Beset by scandals, the first sign of the purple times to come were visible during Anna Hazare’s fast in April 2011 for the Lok Pal Bill. The then Congress spokesman and current I&B minister Manish Tewari accused Anna of being corrupt “from head to toe.” He had also referred to Anna’s associates as a combination of “armchair fascists, overground Maoists, closet anarchists funded by invisible donors.” Kapil Sibal, one of the interlocutors appointed to deal with the Anna brigade called the aged freedom fighter a “Pied Piper.” In the current atmosphere of, even Prime Minister Manmohan Singh isn’t being spared—his opponents have dragged his name into the Coalgate affair.

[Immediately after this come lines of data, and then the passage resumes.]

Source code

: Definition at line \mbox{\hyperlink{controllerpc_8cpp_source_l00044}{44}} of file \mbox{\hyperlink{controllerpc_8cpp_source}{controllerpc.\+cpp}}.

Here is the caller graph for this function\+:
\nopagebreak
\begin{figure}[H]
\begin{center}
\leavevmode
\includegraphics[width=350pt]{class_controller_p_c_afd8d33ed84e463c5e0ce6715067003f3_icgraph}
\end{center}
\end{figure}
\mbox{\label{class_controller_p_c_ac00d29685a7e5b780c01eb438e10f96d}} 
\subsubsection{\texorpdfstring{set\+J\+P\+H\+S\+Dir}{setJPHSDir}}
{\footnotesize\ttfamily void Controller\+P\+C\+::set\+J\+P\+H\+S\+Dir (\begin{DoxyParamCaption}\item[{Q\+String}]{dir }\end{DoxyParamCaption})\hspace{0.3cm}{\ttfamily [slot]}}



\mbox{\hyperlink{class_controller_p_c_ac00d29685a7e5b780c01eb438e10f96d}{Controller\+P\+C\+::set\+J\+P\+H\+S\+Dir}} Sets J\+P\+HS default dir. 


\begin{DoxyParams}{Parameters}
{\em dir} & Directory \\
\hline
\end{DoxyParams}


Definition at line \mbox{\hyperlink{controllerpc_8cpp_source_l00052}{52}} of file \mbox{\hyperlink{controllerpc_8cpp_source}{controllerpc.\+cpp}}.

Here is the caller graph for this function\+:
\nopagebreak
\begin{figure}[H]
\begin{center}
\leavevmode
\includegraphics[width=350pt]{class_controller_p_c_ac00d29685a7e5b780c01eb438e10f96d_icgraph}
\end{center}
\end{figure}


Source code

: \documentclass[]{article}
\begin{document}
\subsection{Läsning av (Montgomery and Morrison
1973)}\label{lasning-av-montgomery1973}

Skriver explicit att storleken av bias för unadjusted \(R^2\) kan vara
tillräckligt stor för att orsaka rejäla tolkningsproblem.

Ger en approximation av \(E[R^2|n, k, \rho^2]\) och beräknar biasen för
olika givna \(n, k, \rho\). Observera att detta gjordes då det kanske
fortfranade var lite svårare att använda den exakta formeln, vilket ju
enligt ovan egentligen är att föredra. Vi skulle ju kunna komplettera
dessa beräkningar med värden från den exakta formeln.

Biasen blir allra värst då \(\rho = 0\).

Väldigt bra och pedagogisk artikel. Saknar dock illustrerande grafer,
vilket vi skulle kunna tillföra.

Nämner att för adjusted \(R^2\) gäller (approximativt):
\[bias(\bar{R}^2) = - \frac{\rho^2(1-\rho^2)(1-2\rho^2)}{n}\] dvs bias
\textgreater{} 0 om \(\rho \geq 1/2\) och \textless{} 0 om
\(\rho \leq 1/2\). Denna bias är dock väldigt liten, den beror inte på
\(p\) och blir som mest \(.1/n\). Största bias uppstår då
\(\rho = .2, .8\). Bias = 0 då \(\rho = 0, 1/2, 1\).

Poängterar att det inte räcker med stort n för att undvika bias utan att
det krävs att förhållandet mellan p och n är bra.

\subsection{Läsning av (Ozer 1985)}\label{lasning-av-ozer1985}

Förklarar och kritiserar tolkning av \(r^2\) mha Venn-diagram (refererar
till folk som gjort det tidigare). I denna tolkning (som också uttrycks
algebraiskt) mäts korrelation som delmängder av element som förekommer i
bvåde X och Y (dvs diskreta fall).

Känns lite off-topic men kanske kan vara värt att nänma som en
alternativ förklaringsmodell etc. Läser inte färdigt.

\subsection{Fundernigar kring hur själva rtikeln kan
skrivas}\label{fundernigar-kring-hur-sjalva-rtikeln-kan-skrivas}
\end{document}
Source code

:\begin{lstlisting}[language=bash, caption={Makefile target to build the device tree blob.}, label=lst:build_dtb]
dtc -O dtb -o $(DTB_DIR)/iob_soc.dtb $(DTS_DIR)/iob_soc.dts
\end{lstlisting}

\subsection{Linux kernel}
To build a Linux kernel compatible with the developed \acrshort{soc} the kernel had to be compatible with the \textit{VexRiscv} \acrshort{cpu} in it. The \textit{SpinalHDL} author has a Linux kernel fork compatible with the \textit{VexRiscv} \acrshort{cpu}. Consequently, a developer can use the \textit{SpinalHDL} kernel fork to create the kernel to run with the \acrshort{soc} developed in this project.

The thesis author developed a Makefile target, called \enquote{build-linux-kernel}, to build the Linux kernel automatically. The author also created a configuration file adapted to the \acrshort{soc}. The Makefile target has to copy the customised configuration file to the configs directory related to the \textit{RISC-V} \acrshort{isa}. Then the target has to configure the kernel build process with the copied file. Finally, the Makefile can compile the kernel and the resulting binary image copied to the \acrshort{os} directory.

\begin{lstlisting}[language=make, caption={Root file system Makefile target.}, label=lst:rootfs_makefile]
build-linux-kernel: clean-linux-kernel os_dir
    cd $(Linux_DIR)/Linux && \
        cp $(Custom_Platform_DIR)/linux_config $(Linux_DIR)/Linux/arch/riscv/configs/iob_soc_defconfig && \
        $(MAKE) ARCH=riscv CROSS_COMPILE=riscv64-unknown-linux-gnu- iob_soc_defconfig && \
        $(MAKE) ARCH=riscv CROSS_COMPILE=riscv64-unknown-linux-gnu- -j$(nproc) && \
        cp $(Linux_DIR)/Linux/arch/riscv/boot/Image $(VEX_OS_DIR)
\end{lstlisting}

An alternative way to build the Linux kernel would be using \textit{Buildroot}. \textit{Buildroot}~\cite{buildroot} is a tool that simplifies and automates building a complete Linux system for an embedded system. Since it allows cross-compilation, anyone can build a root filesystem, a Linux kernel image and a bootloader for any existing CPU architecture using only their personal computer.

It takes only the briefest of glances to see the epidemic nature of bad language in politics—either in the form of personalised slurs, or verbal violence that Varun Gandhi’s notorious speech in Pilibhit or the TMC-Left exchanges in West Bengal are illustrative of, and devoid of grace. In last week’s civic body elections in Odisha, state Finance Minister Prasanna Acharya of the BJD threatened voters: “I am Odisha’s finance minister. Funds are in my hands. If you vote for the Congress, I shall lock the funds.” About a fortnight ago, Karnataka’s former deputy CM K S Eshwarappa called the Prime Minister a “hijra” over bilateral relations with Pakistan. “The Congress lacked manhood in the past, they don’t have it now either. Only those who have drunk their mother’s milk will have manhood.” Sex CDs have forced ministers out of office, shady operators are linked to the chief minister’s office in Kerala. Former PM Deve Gowda called the then chief minister B S Yeddyurappa a “b****d” and a “sonofa****h.” The irascible Mamata Banerjee who took pleasure in humiliating the prime minister showed her political nature, asking “Should I beat up the prime minister?” over rising fertiliser prices. “I would like to ask Mamata what her rate would be (for rape)?” said former CPI(M) minister, Anisur Rehman. Historian Ramachandra Guha sees it in terms of the new competitiveness: “The political animosity is too much. That is why the level of discourse too has come down so,” he says. “It’s not a normal electoral battle…but we can take heart from the fact that it’s no better in the US. In fact, we have come to match their levels.”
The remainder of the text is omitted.